Satyrus rugulosus, the wrinkly stinkhorn, is a fungus in the family Phallaceae. It is mostly concentrated in Eastern North America. It can also be found in East Asia, Western Europe, Southern Africa and parts of Oceania. Like most stinkhorns they are noted for their foul odor. S. rugulosus is commonly found growing in dense clusters or fruiting bodies with others close by. They are commonly found growing in mulch that has been sitting for a long time.

== Identification ==
Satyrus rugulosus is very easy to confuse with Satyrus rubicundus which is a related stinkhorn but S. rubicundus is more prominent in states south of Virginia and S. rugulosus is more common in states north of Virginia though both species can be found around the line. S. rubicundus can be identified by its redder color though S. rugulosus can appear redder when dried. S. rubicundus also usually tapers less and appears more swollen towards the middle while S. rugulosus stipes take a more fang/spike-like appearance.

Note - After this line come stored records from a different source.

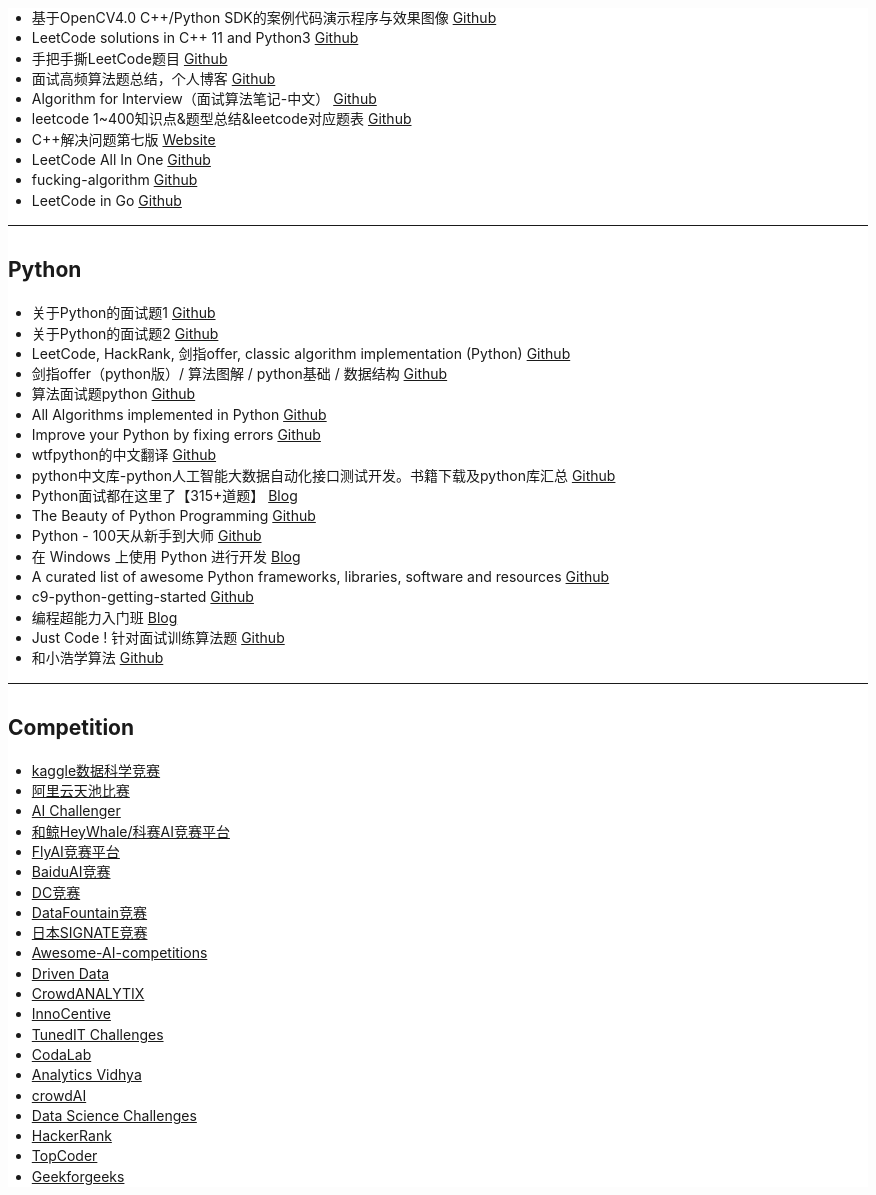 - 基于OpenCV4.0 C++/Python SDK的案例代码演示程序与效果图像 [Github](https://github.com/gloomyfish1998/opencv_tutorial)
- LeetCode solutions in C++ 11 and Python3 [Github](https://github.com/pezy/LeetCode)
- 手把手撕LeetCode题目 [Github](https://github.com/labuladong/fucking-algorithm)
- 面试高频算法题总结，个人博客 [Github](https://github.com/Making-It/Code)
- Algorithm for Interview（面试算法笔记-中文） [Github](https://github.com/imhuay/Algorithm_for_Interview-Chinese)
- leetcode 1~400知识点&题型总结&leetcode对应题表 [Github](https://github.com/huxiaoman7/leetcodebook)
- C++解决问题第七版 [Website](https://www.pearson.com/us/higher-education/program/Savitch-Problem-Solving-with-C-7th-Edition/PGM2821314.html?tab=overview)
- LeetCode All In One [Github](https://github.com/grandyang/leetcode/blob/master/README-CN.md)
- fucking-algorithm [Github](https://github.com/labuladong/fucking-algorithm)
- LeetCode in Go [Github](https://github.com/halfrost/LeetCode-Go)

---
  
## Python
- 关于Python的面试题1 [Github](https://github.com/taizilongxu/interview_python)
- 关于Python的面试题2 [Github](https://github.com/kenwoodjw/python_interview_question)
- LeetCode, HackRank, 剑指offer, classic algorithm implementation (Python) [Github](https://github.com/apachecn/awesome-algorithm)
- 剑指offer（python版）/ 算法图解 / python基础 / 数据结构 [Github](https://github.com/weixianglin/oh-my-python)
- 算法面试题python [Github](https://github.com/leeguandong/Interview-code-practice-python)
- All Algorithms implemented in Python [Github](https://github.com/TheAlgorithms/Python)
- Improve your Python by fixing errors [Github](https://github.com/qxf2/wtfiswronghere)
- wtfpython的中文翻译 [Github](https://github.com/leisurelicht/wtfpython-cn)
- python中文库-python人工智能大数据自动化接口测试开发。书籍下载及python库汇总 [Github](https://github.com/china-testing/python-api-tesing)  
- Python面试都在这里了【315+道题】 [Blog](https://www.cnblogs.com/wupeiqi/p/9078770.html)
- The Beauty of Python Programming [Github](https://github.com/ethan-funny/explore-python)
- Python - 100天从新手到大师 [Github](https://github.com/jackfrued/Python-100-Days)
- 在 Windows 上使用 Python 进行开发 [Blog](https://docs.microsoft.com/zh-cn/windows/python/)
- A curated list of awesome Python frameworks, libraries, software and resources [Github](https://github.com/vinta/awesome-python)
- c9-python-getting-started [Github](https://github.com/microsoft/c9-python-getting-started)
- 编程超能力入门班 [Blog](www.enginego.org)
- Just Code ! 针对面试训练算法题 [Github](https://github.com/YaxeZhang/Just-Code)
- 和小浩学算法 [Github](https://github.com/geekxh/hello-algorithm)
  
---
  
## Competition
- [kaggle数据科学竞赛](https://www.kaggle.com/competitions)
- [阿里云天池比赛](https://tianchi.aliyun.com/competition/gameList/activeList)
- [AI Challenger](https://challenger.ai/?lan=zh)
- [和鲸HeyWhale/科赛AI竞赛平台](https://www.kesci.com/home/competition)
- [FlyAI竞赛平台](https://www.flyai.com/)
- [BaiduAI竞赛](https://aistudio.baidu.com/aistudio/#/competition)
- [DC竞赛](http://www.dcjingsai.com/static_page/cmpList.html)
- [DataFountain竞赛](https://www.datafountain.cn/competitions)
- [日本SIGNATE竞赛](https://signate.jp/competitions)
- [Awesome-AI-competitions](https://github.com/HuangCongQing/AI_competitions)
- [Driven Data](https://www.drivendata.org/competitions/)
- [CrowdANALYTIX](https://www.crowdanalytix.com/community)
- [InnoCentive](https://www.innocentive.com/our-solvers/)
- [TunedIT Challenges](http://tunedit.org/challenges)
- [CodaLab](https://competitions.codalab.org/)
- [Analytics Vidhya](https://datahack.analyticsvidhya.com/?utm_source=main-logo)
- [crowdAI](https://www.crowdai.org/challenges)
- [Data Science Challenges](https://www.datasciencechallenge.org/)
- [HackerRank](https://www.hackerrank.com/)
- [TopCoder](https://www.topcoder.com/challenges/)
- [Geekforgeeks](https://practice.geeksforgeeks.org/) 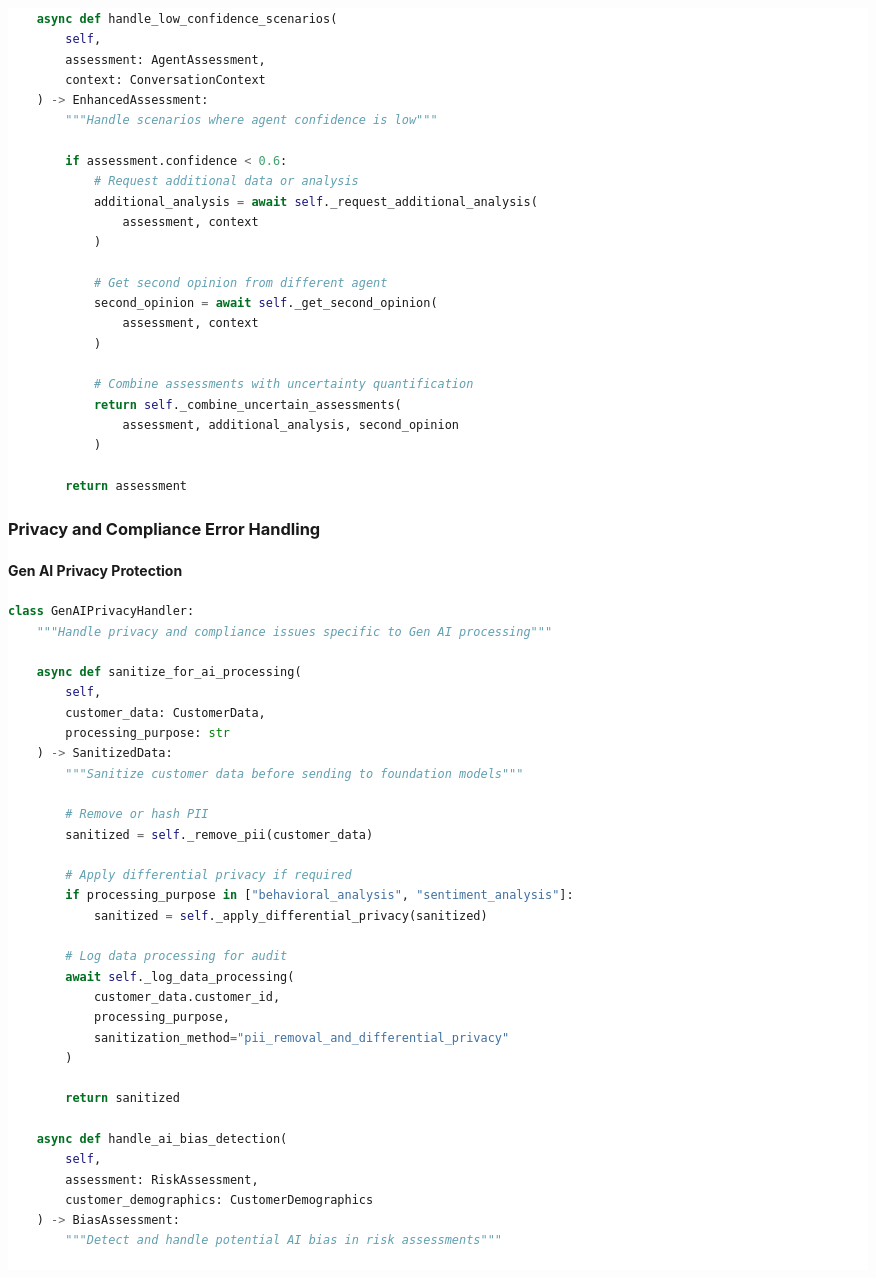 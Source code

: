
 ```python
    async def handle_low_confidence_scenarios(
        self,
        assessment: AgentAssessment,
        context: ConversationContext
    ) -> EnhancedAssessment:
        """Handle scenarios where agent confidence is low"""
        
        if assessment.confidence < 0.6:
            # Request additional data or analysis
            additional_analysis = await self._request_additional_analysis(
                assessment, context
            )
            
            # Get second opinion from different agent
            second_opinion = await self._get_second_opinion(
                assessment, context
            )
            
            # Combine assessments with uncertainty quantification
            return self._combine_uncertain_assessments(
                assessment, additional_analysis, second_opinion
            )
        
        return assessment
```

### Privacy and Compliance Error Handling

#### Gen AI Privacy Protection
```python
class GenAIPrivacyHandler:
    """Handle privacy and compliance issues specific to Gen AI processing"""
    
    async def sanitize_for_ai_processing(
        self,
        customer_data: CustomerData,
        processing_purpose: str
    ) -> SanitizedData:
        """Sanitize customer data before sending to foundation models"""
        
        # Remove or hash PII
        sanitized = self._remove_pii(customer_data)
        
        # Apply differential privacy if required
        if processing_purpose in ["behavioral_analysis", "sentiment_analysis"]:
            sanitized = self._apply_differential_privacy(sanitized)
        
        # Log data processing for audit
        await self._log_data_processing(
            customer_data.customer_id,
            processing_purpose,
            sanitization_method="pii_removal_and_differential_privacy"
        )
        
        return sanitized
    
    async def handle_ai_bias_detection(
        self,
        assessment: RiskAssessment,
        customer_demographics: CustomerDemographics
    ) -> BiasAssessment:
        """Detect and handle potential AI bias in risk assessments"""
        
```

Satyrus rugulosus can also be confused with stinkhorns in the genus Mutinus such as Mutinus caninus, Mutinus ravenelii and Mutinus elegans. But they are easily distinguishable as S. rugulosus features a distinct cap where the gleba covers. M. elegans, M. caninus and other species of Mutinus do not actually appear to have anything that qualifies as a cap, and the gleba will instead be found covering an area of the stem close to the top.